Hi folks,
I am currently having some issues translating some code to work on real time. Basically, I am doing a STFT/iSTFT in offline mode, that I need to replace with FFT/iFFT in real time. However, I am finding some apparent differences between torch.stft
and torch.istft
compared to torch.fft.rfft
and torch.fft.irfft
that I can’t still figure out where they come from.
In the following code, I am performing a stft with fft_size
of 256
and hop_size
of 128
. First, I’m using torch.stft
and torch.istft
to process a tensor comprised of two frames, and then I am doing the same by separately for each frame and them I’m trying to assemble then doing manual overlap-add. Somehow the results are not exactly the same even using the exact same parameters, so here come my questions:
-
Why
torch.istft
reconstructs the signal with 1 sample less than the original? The original signal has exactly 384 (256+128) samples, therefore I expected exactly 2 frames of 256 with 128 overlap. If I add the length parameter totorch.istft
I seem to have the expected behavior. -
If I compare each individual frame’s fft I get close enough results when compared with
torch.stft
in such a way thattorch.allclose()
returnsTrue
. However, if I usetorch.istft
to do overlap-add and then I compared it with overlapping both frames manually, I get the exact same results in the non-overlapping regions, however the overlap does not seem to be equal. Why is it happening? I am using no windowing to simplify the code.
Thanks for your help!
Code:
import torch
fft_size = 256
window_size = fft_size
hop_size = 128
normalized = False
onesided = True
center = False
if __name__ == "__main__":
torch.manual_seed(0)
# Simulate signal of two frames of fft_size with hop_size overlap with
# dimensions (batch_size, n_samples)
x_frames = torch.randn((1, fft_size + hop_size),
dtype=torch.float32)
# Apply stft
x_stft = torch.stft(x_frames, n_fft=fft_size, hop_length=hop_size,
center=center, normalized=normalized,
onesided=onesided, return_complex=True)
# Apply istft
x_istft = torch.istft(x_stft, n_fft=fft_size, hop_length=hop_size,
center=center, normalized=normalized,
onesided=onesided)
x_istft_with_length = torch.istft(x_stft, n_fft=fft_size,
hop_length=hop_size, center=center,
normalized=normalized, onesided=onesided,
length=x_frames.size(-1))
# Check reconstruction
is_rec_allclose = torch.allclose(x_frames, x_istft_with_length)

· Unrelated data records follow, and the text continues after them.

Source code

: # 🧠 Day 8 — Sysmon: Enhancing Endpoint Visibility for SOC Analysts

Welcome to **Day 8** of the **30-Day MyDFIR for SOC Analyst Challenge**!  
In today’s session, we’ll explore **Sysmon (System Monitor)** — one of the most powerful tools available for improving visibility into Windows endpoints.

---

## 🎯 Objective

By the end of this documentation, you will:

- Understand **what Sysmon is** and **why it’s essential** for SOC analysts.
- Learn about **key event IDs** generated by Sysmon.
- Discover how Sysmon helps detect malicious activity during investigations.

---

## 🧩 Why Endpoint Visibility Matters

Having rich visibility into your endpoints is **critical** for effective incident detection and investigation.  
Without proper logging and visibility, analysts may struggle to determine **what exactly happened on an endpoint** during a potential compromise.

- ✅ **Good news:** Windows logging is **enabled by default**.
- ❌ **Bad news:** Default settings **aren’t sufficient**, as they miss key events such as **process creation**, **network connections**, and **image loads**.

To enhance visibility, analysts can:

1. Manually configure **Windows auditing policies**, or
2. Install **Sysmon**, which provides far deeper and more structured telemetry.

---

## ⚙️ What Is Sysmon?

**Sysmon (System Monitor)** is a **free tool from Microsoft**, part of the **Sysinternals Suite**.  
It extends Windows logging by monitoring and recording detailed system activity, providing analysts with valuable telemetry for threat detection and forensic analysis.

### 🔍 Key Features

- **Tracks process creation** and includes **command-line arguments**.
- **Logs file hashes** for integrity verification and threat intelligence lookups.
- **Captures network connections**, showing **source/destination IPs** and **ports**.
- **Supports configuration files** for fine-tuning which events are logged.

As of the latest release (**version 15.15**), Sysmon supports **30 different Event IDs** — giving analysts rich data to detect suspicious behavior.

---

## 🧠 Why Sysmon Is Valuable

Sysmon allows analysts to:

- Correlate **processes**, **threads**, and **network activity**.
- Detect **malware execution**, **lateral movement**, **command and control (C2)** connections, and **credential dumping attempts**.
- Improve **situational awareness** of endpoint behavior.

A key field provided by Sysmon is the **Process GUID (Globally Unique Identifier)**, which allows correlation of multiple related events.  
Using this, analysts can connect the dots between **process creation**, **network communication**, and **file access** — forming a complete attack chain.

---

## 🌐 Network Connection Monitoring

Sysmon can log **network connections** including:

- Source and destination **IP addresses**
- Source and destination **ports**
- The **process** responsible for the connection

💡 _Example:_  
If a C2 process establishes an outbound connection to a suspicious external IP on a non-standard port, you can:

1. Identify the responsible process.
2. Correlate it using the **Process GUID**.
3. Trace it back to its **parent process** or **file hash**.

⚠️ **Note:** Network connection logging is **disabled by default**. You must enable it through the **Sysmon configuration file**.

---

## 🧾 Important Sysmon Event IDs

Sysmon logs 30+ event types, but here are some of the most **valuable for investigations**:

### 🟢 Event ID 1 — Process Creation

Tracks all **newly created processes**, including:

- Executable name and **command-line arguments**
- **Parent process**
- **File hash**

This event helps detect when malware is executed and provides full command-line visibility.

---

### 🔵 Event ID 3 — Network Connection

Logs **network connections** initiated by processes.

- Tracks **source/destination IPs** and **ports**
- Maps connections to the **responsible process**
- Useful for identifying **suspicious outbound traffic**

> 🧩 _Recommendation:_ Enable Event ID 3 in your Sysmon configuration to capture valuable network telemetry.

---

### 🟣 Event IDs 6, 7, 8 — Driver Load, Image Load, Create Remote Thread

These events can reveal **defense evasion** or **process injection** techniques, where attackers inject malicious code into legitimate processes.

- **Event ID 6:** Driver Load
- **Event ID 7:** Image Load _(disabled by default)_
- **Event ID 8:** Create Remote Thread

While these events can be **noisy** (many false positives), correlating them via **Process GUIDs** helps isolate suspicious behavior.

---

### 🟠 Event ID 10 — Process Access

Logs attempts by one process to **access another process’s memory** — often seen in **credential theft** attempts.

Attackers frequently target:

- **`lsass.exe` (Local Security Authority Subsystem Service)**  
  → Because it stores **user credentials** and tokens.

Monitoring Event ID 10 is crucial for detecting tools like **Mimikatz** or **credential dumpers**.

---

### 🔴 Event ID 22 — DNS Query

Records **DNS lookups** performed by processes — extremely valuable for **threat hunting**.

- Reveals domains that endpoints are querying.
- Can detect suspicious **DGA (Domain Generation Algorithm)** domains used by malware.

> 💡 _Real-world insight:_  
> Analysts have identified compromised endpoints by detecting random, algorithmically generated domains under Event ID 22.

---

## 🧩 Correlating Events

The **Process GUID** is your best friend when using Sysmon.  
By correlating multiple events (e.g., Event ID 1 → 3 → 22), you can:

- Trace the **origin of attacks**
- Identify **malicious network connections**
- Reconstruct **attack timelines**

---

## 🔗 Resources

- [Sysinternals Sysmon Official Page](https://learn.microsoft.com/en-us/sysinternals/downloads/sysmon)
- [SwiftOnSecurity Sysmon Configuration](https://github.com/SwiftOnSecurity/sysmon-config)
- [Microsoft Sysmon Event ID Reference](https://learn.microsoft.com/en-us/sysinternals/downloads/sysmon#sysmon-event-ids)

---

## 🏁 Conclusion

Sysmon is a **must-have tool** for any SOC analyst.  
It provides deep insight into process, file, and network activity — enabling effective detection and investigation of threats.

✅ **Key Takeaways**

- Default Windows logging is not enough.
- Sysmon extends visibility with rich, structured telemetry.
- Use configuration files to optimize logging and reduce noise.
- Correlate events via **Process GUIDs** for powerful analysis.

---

print(f"Are original and reconstructed signal close?: {is_rec_allclose}")
# Now let's do individual frame reconstruction
x_frames_0 = x_frames[..., :fft_size]
x_frames_1 = x_frames[..., hop_size:]
# Apply fft
x_frames_0_fft = torch.fft.rfft(x_frames_0, dim=-1)

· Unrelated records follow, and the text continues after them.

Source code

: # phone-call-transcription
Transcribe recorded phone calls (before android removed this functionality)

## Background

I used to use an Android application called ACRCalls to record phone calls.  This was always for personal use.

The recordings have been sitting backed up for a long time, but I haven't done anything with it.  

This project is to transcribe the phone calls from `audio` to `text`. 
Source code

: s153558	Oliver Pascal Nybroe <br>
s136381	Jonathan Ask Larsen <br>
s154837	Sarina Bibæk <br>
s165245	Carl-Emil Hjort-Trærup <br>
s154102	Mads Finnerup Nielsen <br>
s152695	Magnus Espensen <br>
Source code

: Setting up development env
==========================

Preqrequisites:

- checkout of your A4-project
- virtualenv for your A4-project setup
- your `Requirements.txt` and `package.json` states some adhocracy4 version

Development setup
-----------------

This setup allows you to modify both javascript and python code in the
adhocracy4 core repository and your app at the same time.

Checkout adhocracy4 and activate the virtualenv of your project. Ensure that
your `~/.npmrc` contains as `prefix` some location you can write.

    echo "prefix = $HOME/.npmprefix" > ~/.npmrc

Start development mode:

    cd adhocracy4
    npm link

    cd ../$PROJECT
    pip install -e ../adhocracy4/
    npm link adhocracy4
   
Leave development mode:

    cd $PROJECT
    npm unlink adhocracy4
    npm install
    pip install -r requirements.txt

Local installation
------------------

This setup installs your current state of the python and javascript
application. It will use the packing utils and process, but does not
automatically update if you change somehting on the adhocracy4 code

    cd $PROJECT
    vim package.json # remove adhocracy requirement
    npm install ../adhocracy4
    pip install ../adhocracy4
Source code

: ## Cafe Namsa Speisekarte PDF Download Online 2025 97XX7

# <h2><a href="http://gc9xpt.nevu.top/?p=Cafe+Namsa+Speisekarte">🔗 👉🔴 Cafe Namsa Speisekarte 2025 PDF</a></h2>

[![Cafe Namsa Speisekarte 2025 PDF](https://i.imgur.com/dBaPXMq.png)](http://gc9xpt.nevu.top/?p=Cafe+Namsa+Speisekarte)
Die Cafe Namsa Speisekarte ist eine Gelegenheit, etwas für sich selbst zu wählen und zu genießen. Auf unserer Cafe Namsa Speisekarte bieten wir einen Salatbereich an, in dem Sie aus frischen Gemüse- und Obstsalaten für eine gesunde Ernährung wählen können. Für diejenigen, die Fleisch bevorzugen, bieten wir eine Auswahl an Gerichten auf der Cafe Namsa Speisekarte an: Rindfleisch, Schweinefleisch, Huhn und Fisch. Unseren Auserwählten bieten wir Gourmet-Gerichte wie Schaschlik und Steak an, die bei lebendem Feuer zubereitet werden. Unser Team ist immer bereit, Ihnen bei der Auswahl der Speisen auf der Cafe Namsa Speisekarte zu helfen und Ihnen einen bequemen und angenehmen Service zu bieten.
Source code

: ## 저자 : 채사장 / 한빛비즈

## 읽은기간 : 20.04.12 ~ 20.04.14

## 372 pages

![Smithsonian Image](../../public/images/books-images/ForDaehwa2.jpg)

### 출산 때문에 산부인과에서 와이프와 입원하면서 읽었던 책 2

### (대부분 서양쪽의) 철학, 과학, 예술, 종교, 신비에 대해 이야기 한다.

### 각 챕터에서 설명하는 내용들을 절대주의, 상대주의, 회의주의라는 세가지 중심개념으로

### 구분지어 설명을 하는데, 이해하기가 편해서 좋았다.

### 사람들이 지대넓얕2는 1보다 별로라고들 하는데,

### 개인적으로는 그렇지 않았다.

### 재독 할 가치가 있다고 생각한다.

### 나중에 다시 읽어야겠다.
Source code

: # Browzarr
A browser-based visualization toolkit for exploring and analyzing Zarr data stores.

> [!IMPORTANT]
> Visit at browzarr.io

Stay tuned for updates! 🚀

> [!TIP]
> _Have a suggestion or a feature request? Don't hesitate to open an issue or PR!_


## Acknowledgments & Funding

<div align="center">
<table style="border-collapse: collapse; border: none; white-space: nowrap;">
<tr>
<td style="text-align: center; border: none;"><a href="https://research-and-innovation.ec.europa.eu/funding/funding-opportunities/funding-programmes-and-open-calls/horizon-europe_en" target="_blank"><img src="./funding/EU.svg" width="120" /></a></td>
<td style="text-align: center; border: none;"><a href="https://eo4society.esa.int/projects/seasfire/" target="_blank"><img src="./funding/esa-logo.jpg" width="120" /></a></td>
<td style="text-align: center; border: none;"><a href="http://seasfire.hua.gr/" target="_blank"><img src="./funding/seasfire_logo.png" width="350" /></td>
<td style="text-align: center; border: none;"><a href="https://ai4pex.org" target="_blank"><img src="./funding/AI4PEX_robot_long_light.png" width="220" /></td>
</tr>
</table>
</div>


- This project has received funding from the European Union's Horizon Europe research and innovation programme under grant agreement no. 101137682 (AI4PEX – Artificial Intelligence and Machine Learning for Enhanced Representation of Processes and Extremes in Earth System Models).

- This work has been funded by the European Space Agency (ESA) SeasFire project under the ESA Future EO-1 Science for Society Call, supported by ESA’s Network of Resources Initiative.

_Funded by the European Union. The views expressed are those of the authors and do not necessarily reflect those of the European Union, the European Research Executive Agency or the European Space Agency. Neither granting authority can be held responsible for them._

x_frames_1_fft = torch.fft.rfft(x_frames_1, dim=-1)
# Compare individual frames with the ones transformed with stft
is_frame_0_allclose = torch.allclose(x_stft[..., 0], x_frames_0_fft)
print(f"Is frame_0 fft close to frame_0 stft?: {is_frame_0_allclose}")
is_frame_1_allclose = torch.allclose(x_stft[..., 1], x_frames_1_fft)
print(f"Is frame_1 fft close to frame_1 stft?: {is_frame_1_allclose}")
# Apply ifft
x_frames_0_ifft = torch.fft.irfft(x_frames_0_fft, dim=-1)
x_frames_1_ifft = torch.fft.irfft(x_frames_1_fft, dim=-1)
# Compare non-overlapping part of individual frames with the ones
# transformed with istft
is_frame_0_ifft_allclose = torch.allclose(
x_istft_with_length[..., :hop_size], x_frames_0_ifft[..., :hop_size])
print(f"Is frame_0 ifft close to frame_0 istft?: {is_frame_0_ifft_allclose}")
is_frame_1_ifft_allclose = torch.allclose(
x_istft_with_length[..., -hop_size:], x_frames_1_ifft[..., -hop_size:])
print(f"Is frame_1 ifft close to frame_1 istft?: {is_frame_1_ifft_allclose}")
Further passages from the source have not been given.